I followed him, stumbling in my broken shoes, numb with shock. We took a private elevator that shot up to the top floor in seconds. My ears popped.
Victor’s office was vast. It was a fortress of glass and steel, overlooking the rainy city. It smelled of espresso, money, and power.
Victor walked to his massive mahogany desk and threw a thick file onto it. Thud.
"Sit," he commanded.
I sat on the edge of a chair, shivering in my damp dress.
"Liam wants my chair," Victor said, pacing behind his desk like a panther in a cage. "He is impatient. Reckless. Stupid. He thinks because he is getting married to that vapid Chloe creature, the board will hand him the keys to my kingdom."
He stopped and looked at me.
"Chloe wants my money. Her father is a shark. They are circling me, waiting for me to show weakness."
"I don't understand," I whispered. "What does this have to do with me?"
"I need a shield," Victor said. "I need a distraction. I need a wife."
"A wife?" I blinked, confused. "You want me to be your... secretary? Pretend to be your fiancée?"
"I have secretaries," Victor walked around the desk and stopped in front of me. His towering frame cast a shadow over me, blocking out the light. "I don't play pretend, Emma. I need a legal wife. Someone who hates my son as much as I despise his stupidity."
He pushed the contract toward me.
"A fake marriage. Contractual. One year. You get luxury, protection, and your sister gets the best medical care money can buy. I get peace. I get to stop the gold diggers, and I get to teach my son a lesson he will never forget."
I looked at the contract. The words blurred before my eyes. Marriage License. Confidentiality Agreement.
"And if I refuse?" I asked, looking up at him.
Victor’s expression didn't change. He was utterly ruthless.

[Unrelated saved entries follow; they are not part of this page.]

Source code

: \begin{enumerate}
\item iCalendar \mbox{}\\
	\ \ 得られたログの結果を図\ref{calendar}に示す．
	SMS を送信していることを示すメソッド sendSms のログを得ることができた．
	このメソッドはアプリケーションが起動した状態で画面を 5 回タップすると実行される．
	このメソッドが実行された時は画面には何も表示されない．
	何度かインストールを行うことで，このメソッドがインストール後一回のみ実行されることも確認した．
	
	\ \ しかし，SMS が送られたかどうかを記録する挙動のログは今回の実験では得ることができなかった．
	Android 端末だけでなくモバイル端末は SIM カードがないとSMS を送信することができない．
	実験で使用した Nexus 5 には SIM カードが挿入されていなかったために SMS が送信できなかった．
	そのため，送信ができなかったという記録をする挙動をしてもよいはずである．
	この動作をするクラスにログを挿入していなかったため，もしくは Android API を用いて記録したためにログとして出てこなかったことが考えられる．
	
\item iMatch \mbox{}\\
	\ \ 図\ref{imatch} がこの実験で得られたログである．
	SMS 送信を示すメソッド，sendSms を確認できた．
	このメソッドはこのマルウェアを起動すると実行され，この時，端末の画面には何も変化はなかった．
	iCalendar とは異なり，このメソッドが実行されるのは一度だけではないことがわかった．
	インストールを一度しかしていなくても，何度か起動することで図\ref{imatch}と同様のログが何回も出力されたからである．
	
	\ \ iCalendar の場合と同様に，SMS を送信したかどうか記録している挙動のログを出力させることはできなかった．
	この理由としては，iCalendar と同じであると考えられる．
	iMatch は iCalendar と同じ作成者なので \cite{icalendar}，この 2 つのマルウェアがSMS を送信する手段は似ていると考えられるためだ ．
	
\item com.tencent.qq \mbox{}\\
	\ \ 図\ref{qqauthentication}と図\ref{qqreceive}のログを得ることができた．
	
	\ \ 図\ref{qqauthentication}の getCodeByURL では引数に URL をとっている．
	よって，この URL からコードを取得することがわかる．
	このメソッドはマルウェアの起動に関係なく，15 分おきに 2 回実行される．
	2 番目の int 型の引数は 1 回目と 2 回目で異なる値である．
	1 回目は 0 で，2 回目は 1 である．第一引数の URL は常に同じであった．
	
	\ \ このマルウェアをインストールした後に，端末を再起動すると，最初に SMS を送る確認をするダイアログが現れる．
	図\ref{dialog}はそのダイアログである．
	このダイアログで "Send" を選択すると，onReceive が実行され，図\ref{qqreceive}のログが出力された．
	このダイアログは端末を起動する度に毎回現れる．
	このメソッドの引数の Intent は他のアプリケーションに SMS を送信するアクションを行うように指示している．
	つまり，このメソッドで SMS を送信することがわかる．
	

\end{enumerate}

"I recall the payment," he said simply. "I call the hospital, tell them it was an error. Your sister dies at dawn."
I looked at him with horror. He wasn't a savior. He was a monster. A manipulative, cold-blooded monster. But he was a monster with the power to save the only person I loved.
"You're blackmailed me," I whispered.
"I'm offering you a trade," Victor corrected. He pulled a Montblanc pen from his pocket and held it out. "I'm a businessman, Emma. Emotions are liabilities. Results are assets. Sign. Or leave and start planning a funeral."
I looked at the photo of my sister on my cracked phone screen. Her smiling face. Her hope.
Then I looked at Victor.
I grabbed the pen. My hand shook violently, but I forced the tip onto the paper. I pressed down so hard the paper tore as I scrawled my name.
Emma Davis.
I had just sold my soul to the devil.